Tal promissor achado, que
também foi divulgado sem estudos clínicos como no caso da fosfoetanolamina, posteriormente,
foi abandonado com a conclusão dos seguintes estudos mostrarem ser inferior ao
tratamento convencional:
J Biomater Appl. 2007 Jan;21(3):283-97. Epub 2006 Mar 16. Comparison
between polyurethanes containing castor oil (soft segment) and cancellous bone
autograft in the treatment of segmental bone defect induced in rabbits.

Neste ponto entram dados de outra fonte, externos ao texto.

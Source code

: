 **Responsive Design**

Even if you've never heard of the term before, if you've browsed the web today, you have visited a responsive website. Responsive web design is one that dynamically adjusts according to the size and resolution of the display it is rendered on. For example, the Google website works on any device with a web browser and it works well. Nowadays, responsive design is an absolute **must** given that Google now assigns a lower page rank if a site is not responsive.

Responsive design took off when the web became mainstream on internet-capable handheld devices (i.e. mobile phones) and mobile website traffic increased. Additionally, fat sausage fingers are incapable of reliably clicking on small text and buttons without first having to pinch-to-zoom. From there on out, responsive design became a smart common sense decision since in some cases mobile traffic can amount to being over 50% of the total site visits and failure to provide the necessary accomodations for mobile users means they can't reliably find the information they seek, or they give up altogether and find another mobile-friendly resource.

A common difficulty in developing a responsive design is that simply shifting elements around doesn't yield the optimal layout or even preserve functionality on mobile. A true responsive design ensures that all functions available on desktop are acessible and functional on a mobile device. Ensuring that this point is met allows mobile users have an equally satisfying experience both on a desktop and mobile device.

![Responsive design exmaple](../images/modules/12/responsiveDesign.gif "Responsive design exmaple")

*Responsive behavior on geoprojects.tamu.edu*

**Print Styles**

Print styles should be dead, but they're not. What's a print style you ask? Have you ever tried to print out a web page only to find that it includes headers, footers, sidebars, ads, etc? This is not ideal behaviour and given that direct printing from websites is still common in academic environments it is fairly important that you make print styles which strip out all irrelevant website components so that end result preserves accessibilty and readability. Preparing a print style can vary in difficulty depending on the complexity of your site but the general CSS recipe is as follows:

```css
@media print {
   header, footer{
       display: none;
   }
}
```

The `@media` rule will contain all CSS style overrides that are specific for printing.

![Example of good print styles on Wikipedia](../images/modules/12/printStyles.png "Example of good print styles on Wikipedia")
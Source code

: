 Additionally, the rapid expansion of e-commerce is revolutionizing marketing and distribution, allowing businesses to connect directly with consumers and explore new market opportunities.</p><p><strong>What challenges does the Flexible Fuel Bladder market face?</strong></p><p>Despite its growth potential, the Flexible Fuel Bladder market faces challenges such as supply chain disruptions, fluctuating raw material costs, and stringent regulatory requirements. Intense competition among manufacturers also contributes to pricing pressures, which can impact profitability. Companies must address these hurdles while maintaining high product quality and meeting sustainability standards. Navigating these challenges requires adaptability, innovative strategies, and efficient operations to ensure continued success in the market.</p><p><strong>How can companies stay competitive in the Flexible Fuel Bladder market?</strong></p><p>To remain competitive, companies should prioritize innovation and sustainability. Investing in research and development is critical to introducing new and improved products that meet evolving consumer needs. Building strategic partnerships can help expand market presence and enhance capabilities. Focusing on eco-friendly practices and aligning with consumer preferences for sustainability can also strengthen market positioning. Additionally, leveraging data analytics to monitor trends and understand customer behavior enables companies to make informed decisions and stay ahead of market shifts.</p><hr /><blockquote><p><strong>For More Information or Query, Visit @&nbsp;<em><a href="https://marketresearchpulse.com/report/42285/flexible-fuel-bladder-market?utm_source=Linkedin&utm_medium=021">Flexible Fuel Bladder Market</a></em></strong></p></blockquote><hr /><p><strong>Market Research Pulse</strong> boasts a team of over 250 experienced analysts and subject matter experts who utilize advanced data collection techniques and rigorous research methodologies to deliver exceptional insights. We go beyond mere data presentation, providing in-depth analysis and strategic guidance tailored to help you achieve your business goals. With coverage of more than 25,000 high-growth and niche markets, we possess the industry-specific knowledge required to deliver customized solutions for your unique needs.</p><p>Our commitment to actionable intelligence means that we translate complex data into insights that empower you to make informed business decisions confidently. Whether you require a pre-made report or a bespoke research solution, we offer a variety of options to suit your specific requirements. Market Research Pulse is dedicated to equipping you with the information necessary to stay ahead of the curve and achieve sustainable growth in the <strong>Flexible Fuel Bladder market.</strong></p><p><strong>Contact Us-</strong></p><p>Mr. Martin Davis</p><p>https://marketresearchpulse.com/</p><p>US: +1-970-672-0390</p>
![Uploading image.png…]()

Bone regenerative medicine: classic options, novel strategies, and
future directions. J
Orthop Surg Res. 2014; 9: 18. Published online 2014 March 17. doi:
10.1186/1749-799X-9-18
Outro pesquisador da
fosfoetanolamina, o imunologista James Venturini da Univerisdade de São
Paulo, em sua pesquisa demonstrou que a substância fosfoetanolamina pode
modular o sistema imune contra o câncer e afetar a divisão celular, conforme
pode ser lido no artigo “The effect of phosphoethanolamine intake on mortality
and macrophage activity in mice with solid ehrlich tumors” (Arruda MSP et al. Braz. Arch. Biol. Technol. 54, 1203–1210; 2011). Contudo,
em entrevista a Revista Nature, em editorial que destaca o fato da justiça
brasileira decidir em relação a uma droga nunca testada, Venturini diz que,
para justificar o uso da fosfoetanolamina nas pessoas, a substância teria que ser rigorosamente
testada em uma série de estudos clínicos com voluntários humanos. "Eu
acredito fortemente que estudos clínicos randomizados, duplo-cego, são
necessários", diz ele. (http://www.nature.com/news/brazilian-courts-tussle-over-unproven-cancer-treatment-1.18864).
“Aqueles que não conhecem
a história estão fadados a repeti-la” (Santayana in The Life of Reason, 1905). Autorizar
a utilização de uma droga baseada na observação clínica, é retroceder um
século. A história da Medicina possuiu centenas de exemplos de terapêuticas consideradas
promissoras que foram abandonadas após a constatação da ineficácia e, em muitos
casos, de danos sérios aos pacientes. Esta é a razão para que o mundo inteiro
siga as regras de desenvolvimento de uma nova terapia (análise de laboratório
seguido de estudo clínico).
É necessário que a tomada
de decisões seja baseada em dados científicos sólidos, baseados em resultados de
segurança e eficácia. Assim, produzir e distribuir a fosfoetanolamina estaria
contrariando a ANVISA e a legislação
brasileira, além de ser cientificamente imprudente. A solução para esse impasse
é a realização de estudos clínicos, conforme já iniciado pelo Ministério da
Saúde.
Essa regulação pode ser vista
como um obstáculo à inovação, mas na realidade, é a via para alcançar a
inovação real e duradoura com segurança aos pacientes.